The configuration options for both new methods, embedHTML and replaceTemplateVariableByHTML, include:

  • The posibility of extracting the HTML from:
    • A external URL.
    • A internal HTML file.
    • A string of HTML code.
  • To select different containers of the whole HTML code for the HTML to Word conversion.
  • Embed or not the images included in the HTML code.
  • Embed the HTML into a template via replaceTemplateVariableByHTML().
  • Use different styles:
    • The ones included in the CSS stylesheet used in the HTML or written inline in the very same HTML code.
    • The Word styles included in the template used by PHPDocX.
    • Or a combination of both.

Moreover this conversión is obtained by direct translation of the HTML code into WordProcessingML (the native Word format) so the result is fully compatible with Open Office (and all its avatars), the Microsoft compatibility
pack for Word 2003 and most importantly with the conversión to PDF, DOC, ODT and RTF included in the library.
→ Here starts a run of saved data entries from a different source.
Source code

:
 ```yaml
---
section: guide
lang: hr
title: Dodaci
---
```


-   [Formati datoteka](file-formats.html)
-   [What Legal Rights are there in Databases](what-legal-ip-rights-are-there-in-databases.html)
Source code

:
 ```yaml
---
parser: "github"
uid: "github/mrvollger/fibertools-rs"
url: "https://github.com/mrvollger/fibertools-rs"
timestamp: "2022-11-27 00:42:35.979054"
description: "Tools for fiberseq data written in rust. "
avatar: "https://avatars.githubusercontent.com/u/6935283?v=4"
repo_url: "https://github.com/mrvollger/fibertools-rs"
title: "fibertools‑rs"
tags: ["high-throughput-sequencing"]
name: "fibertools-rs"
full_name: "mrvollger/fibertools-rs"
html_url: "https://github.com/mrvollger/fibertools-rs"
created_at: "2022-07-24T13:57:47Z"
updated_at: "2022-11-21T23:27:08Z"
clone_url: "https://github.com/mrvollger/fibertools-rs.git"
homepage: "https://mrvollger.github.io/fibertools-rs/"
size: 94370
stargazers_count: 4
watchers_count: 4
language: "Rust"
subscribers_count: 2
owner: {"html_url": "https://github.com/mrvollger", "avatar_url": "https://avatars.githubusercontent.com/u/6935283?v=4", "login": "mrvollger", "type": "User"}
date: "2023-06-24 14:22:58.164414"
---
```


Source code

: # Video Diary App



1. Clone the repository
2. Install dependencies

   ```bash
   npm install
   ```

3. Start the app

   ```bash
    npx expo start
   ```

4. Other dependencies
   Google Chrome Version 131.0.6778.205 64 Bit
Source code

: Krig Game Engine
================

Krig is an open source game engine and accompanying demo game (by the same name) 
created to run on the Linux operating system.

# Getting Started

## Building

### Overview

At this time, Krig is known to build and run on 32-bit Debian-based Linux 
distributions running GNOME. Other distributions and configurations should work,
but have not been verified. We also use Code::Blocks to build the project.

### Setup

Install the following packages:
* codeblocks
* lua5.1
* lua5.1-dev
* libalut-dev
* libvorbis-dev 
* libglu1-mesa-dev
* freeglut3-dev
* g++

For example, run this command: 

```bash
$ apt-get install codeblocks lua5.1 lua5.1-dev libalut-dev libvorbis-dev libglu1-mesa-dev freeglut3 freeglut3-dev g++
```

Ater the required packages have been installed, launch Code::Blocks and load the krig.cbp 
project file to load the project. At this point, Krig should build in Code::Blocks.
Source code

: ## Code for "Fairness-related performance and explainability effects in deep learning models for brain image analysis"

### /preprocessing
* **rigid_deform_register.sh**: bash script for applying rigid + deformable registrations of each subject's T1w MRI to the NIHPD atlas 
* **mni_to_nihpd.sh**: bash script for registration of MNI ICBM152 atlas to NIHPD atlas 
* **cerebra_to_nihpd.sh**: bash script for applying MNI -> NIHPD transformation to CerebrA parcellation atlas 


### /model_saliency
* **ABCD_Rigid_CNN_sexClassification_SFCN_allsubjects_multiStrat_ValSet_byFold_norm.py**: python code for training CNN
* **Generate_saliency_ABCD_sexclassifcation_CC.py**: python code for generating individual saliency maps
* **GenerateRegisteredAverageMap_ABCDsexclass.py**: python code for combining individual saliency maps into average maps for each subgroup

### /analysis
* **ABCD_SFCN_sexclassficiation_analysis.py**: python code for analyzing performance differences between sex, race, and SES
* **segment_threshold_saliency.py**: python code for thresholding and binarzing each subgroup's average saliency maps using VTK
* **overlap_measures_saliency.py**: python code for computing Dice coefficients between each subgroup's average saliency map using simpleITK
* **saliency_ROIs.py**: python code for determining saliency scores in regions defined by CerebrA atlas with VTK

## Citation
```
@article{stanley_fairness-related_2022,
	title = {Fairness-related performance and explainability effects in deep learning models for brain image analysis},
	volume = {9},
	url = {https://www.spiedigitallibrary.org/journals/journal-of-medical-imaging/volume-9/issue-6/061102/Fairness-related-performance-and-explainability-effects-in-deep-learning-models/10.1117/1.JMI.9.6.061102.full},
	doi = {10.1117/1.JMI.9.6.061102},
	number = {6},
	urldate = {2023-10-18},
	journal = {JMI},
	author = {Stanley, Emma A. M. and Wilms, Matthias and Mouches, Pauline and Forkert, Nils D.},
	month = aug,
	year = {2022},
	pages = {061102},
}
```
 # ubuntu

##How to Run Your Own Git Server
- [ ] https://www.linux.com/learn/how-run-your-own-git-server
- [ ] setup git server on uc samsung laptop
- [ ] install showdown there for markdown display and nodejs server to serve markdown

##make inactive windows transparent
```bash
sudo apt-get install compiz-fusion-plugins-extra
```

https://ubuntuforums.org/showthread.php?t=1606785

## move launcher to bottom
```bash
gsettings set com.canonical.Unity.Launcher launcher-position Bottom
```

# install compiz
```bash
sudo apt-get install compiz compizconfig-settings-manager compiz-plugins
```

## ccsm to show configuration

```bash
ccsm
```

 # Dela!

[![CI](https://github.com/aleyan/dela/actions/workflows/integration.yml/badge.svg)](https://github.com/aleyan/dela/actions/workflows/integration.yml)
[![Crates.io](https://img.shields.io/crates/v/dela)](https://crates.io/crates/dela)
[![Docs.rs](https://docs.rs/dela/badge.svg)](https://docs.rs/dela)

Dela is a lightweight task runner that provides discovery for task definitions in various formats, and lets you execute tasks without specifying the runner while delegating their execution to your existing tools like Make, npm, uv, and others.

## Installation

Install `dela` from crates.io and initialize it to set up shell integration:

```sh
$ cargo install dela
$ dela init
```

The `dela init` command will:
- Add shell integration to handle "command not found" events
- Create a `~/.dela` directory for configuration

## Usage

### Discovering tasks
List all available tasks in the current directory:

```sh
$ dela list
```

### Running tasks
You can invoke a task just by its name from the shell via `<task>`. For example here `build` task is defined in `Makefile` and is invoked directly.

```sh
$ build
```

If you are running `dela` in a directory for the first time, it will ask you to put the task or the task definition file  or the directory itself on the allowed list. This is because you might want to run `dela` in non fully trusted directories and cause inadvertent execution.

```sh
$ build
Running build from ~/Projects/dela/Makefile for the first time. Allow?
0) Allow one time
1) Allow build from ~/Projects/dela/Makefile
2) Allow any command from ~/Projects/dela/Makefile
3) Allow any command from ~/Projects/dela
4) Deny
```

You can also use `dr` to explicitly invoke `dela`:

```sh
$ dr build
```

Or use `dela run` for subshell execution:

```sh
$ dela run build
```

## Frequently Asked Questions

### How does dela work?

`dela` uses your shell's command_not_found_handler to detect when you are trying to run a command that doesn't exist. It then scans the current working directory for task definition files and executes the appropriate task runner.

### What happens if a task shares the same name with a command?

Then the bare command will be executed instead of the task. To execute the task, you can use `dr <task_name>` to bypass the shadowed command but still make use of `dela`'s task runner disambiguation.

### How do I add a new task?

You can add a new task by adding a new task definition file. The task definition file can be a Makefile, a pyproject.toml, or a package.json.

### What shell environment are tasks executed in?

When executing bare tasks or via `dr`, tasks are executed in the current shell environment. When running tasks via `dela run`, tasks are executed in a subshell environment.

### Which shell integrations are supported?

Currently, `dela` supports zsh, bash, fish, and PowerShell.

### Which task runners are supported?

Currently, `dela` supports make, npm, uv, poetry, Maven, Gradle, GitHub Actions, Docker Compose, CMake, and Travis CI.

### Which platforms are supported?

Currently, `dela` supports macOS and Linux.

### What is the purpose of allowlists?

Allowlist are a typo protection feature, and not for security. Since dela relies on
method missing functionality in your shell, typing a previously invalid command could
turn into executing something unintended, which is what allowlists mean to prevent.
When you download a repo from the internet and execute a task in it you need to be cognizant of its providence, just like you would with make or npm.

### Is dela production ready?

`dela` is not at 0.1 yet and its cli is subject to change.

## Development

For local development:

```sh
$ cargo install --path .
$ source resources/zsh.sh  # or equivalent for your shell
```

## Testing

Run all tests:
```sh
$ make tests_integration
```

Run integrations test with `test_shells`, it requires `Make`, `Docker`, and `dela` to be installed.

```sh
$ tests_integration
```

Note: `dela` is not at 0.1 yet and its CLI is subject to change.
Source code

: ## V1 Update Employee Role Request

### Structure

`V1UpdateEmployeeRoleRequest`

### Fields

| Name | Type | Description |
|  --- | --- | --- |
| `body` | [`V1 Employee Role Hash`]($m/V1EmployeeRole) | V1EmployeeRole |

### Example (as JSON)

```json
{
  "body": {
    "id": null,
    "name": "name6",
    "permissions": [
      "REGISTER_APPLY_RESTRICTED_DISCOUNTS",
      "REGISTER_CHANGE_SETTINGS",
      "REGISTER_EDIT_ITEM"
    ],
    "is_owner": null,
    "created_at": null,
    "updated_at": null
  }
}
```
I guess that at this point you would like to have a more clear idea of how the HTML to Word converter method works and see some real examples of use and results.

Let’s start with a very simple example and let us build upon it.

Let us first insert a simple HTML string into a Word document:


require_once('path_to_phpdocx/classes/createDocx.inc');
$docx = new CreateDocx();
$html =  '<p>A <span style="font-weight: bold" >very simple</span> HTML example.</p>';
$docx->embedHTML($html);
$docx->createDocx('embedHTML_1');

As you can check from the result:

simple Word document from HTML

the string of HTML code has been included in the Word document.

Let us now go one step further: include some HTML code but making use of some native Word styles:


require_once('path_to_phpdocx/classes/createDocx.inc');
$docx = new CreateDocx();

$myHTML = '<br /><p style="font-family: Calibri; font-size: 11pt">We include a table with rowspans and colspans using the embedHTML method.</p>
<table style="font-family: Calibri; font-size: 11pt">
<tr>
<td>header 1</td>
<td>header 2</td>
<td>header 3</td>
<td>header 4</td>
</tr>
<tr>
<td rowspan="2" colspan="2">cell_1_1</td>
<td>cell_1_3</td>
<td>cell_1_4</td>
</tr>
<tr>
<td>cell_2_3</td>
<td>cell_2_4</td>
</tr>
<tr>
<td>cell_3_1</td>
<td>cell_3_2</td>
<td>cell_3_3</td>
<td>cell_3_4</td>
</tr>
</table>';
$docx->embedHTML($myHTML, array('tableStyle' => 'MediumGrid3-accent5PHPDOCX'));
$docx->createDocx('embedHTML_2');

So you obtain (download Word document):

HTML to Word with Word styles

You may also extract the HTML content from an existing file but rather than illustrate that functionality with the embedHTML() method we will use its equivalent method: replaceTemplateVariableByHTML() that is used when Word templates get into play:


require_once 'classes/CreateDocx.inc';

$docx = new CreateDocx();
$docx->addTemplate('testHTML2mdc.docx');

$docx->replaceTemplateVariableByHTML('ADDRESS', 'inline', '<p style="font-family: verdana; font-size: 11px">C/ Matías Turrión 24, Madrid 28043 <b>Spain</b></p>', array('isFile' => false, 'parseDivsAsPs' => true, 'downloadImages' => false));
$docx->replaceTemplateVariableByHTML('CHUNK_1', 'block', 'http://www.2mdc.com/PHPDOCX/example.html', array('isFile' => true, 'parseDivsAsPs' => true,  'filter' => 'capa_bg_bottom', 'downloadImages' => true));
$docx->replaceTemplateVariableByHTML('CHUNK_2', 'block', 'http://www.2mdc.com/PHPDOCX/example.html', array('isFile' => true, 'parseDivsAsPs' => false,  'filter' => 'lateral', 'downloadImages' => true));

$docx->createDocx('webpage');

So from a very simple template:

HTML to Word with Word styles

And a standard web page, one may get this Word document:

Word from HTML file

You may notice that to get the effect of the floating div on the right of the web page we have inserted a table into the template and we have consequently extracted the correspondings “columns in HTML”, using the parameter id in the replaceTemplatevariableByHTML method, because this is the option that guarantees a closer fit to the original format.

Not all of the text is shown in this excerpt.